(Beginning of Data for review)

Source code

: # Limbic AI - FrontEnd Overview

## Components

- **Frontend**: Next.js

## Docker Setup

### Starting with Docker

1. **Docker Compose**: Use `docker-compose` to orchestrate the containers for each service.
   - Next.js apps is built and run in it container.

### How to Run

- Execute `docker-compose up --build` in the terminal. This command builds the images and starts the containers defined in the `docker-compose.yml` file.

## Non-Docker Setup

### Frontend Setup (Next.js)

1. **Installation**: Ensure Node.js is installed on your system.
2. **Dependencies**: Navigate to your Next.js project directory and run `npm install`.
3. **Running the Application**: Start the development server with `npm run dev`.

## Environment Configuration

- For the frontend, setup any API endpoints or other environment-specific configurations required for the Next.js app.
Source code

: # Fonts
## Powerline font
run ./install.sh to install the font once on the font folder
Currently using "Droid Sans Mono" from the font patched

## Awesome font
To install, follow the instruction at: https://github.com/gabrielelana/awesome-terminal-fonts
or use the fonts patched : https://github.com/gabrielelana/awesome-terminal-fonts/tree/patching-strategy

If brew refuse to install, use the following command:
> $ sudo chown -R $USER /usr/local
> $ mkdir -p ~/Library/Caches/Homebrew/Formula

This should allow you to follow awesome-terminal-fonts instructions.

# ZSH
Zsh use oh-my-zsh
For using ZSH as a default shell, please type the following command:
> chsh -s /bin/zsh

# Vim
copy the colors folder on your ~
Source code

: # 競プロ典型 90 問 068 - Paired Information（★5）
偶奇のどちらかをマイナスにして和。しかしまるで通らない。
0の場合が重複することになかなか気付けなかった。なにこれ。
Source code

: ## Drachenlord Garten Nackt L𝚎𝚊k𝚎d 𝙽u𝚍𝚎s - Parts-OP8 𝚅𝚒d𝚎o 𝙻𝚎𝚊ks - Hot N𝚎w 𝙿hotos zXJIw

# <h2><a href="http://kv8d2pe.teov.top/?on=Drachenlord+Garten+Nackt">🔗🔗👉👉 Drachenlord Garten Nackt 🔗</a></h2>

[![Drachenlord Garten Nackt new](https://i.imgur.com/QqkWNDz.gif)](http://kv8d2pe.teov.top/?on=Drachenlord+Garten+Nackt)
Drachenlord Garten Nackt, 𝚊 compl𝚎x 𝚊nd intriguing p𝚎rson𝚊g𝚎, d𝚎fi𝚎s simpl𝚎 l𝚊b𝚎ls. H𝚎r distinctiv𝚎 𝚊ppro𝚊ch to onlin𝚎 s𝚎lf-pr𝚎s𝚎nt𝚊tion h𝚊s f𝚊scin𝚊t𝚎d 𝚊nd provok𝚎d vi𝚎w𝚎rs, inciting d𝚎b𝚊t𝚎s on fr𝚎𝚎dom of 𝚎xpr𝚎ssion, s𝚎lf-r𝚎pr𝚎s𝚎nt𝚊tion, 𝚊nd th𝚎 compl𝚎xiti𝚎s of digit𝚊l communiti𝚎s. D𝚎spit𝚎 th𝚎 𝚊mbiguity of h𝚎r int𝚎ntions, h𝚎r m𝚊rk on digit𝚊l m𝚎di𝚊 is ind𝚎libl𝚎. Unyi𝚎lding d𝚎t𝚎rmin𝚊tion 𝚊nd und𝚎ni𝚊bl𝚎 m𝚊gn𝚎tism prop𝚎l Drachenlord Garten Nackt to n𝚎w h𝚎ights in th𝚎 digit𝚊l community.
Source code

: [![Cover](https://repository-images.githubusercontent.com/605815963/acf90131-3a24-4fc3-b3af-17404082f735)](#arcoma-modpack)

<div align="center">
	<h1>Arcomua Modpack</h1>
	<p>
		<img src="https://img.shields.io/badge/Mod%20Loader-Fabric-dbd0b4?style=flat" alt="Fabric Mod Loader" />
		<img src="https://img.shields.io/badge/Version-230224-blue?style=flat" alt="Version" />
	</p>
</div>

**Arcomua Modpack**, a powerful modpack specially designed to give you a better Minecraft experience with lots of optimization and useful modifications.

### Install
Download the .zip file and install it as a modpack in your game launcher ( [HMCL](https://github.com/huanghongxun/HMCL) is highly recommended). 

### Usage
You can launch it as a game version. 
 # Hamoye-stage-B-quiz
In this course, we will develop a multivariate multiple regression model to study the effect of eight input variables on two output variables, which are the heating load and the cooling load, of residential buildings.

(End of Data for review)

Your assignment: All lines from the one containing "- Paired Information（★5）" through the final line of the records above are to be set down exactly, and no other line is to appear.

Solution to the problem:
: # 競プロ典型 90 問 068 - Paired Information（★5）
偶奇のどちらかをマイナスにして和。しかしまるで通らない。
0の場合が重複することになかなか気付けなかった。なにこれ。
Source code

: ## Drachenlord Garten Nackt L𝚎𝚊k𝚎d 𝙽u𝚍𝚎s - Parts-OP8 𝚅𝚒d𝚎o 𝙻𝚎𝚊ks - Hot N𝚎w 𝙿hotos zXJIw

# <h2><a href="http://kv8d2pe.teov.top/?on=Drachenlord+Garten+Nackt">🔗🔗👉👉 Drachenlord Garten Nackt 🔗</a></h2>

[![Drachenlord Garten Nackt new](https://i.imgur.com/QqkWNDz.gif)](http://kv8d2pe.teov.top/?on=Drachenlord+Garten+Nackt)
Drachenlord Garten Nackt, 𝚊 compl𝚎x 𝚊nd intriguing p𝚎rson𝚊g𝚎, d𝚎fi𝚎s simpl𝚎 l𝚊b𝚎ls. H𝚎r distinctiv𝚎 𝚊ppro𝚊ch to onlin𝚎 s𝚎lf-pr𝚎s𝚎nt𝚊tion h𝚊s f𝚊scin𝚊t𝚎d 𝚊nd provok𝚎d vi𝚎w𝚎rs, inciting d𝚎b𝚊t𝚎s on fr𝚎𝚎dom of 𝚎xpr𝚎ssion, s𝚎lf-r𝚎pr𝚎s𝚎nt𝚊tion, 𝚊nd th𝚎 compl𝚎xiti𝚎s of digit𝚊l communiti𝚎s. D𝚎spit𝚎 th𝚎 𝚊mbiguity of h𝚎r int𝚎ntions, h𝚎r m𝚊rk on digit𝚊l m𝚎di𝚊 is ind𝚎libl𝚎. Unyi𝚎lding d𝚎t𝚎rmin𝚊tion 𝚊nd und𝚎ni𝚊bl𝚎 m𝚊gn𝚎tism prop𝚎l Drachenlord Garten Nackt to n𝚎w h𝚎ights in th𝚎 digit𝚊l community.
Source code

: [![Cover](https://repository-images.githubusercontent.com/605815963/acf90131-3a24-4fc3-b3af-17404082f735)](#arcoma-modpack)

<div align="center">
	<h1>Arcomua Modpack</h1>
	<p>
		<img src="https://img.shields.io/badge/Mod%20Loader-Fabric-dbd0b4?style=flat" alt="Fabric Mod Loader" />
		<img src="https://img.shields.io/badge/Version-230224-blue?style=flat" alt="Version" />
	</p>
</div>

**Arcomua Modpack**, a powerful modpack specially designed to give you a better Minecraft experience with lots of optimization and useful modifications.

### Install
Download the .zip file and install it as a modpack in your game launcher ( [HMCL](https://github.com/huanghongxun/HMCL) is highly recommended). 

### Usage
You can launch it as a game version. 
 # Hamoye-stage-B-quiz
In this course, we will develop a multivariate multiple regression model to study the effect of eight input variables on two output variables, which are the heating load and the cooling load, of residential buildings.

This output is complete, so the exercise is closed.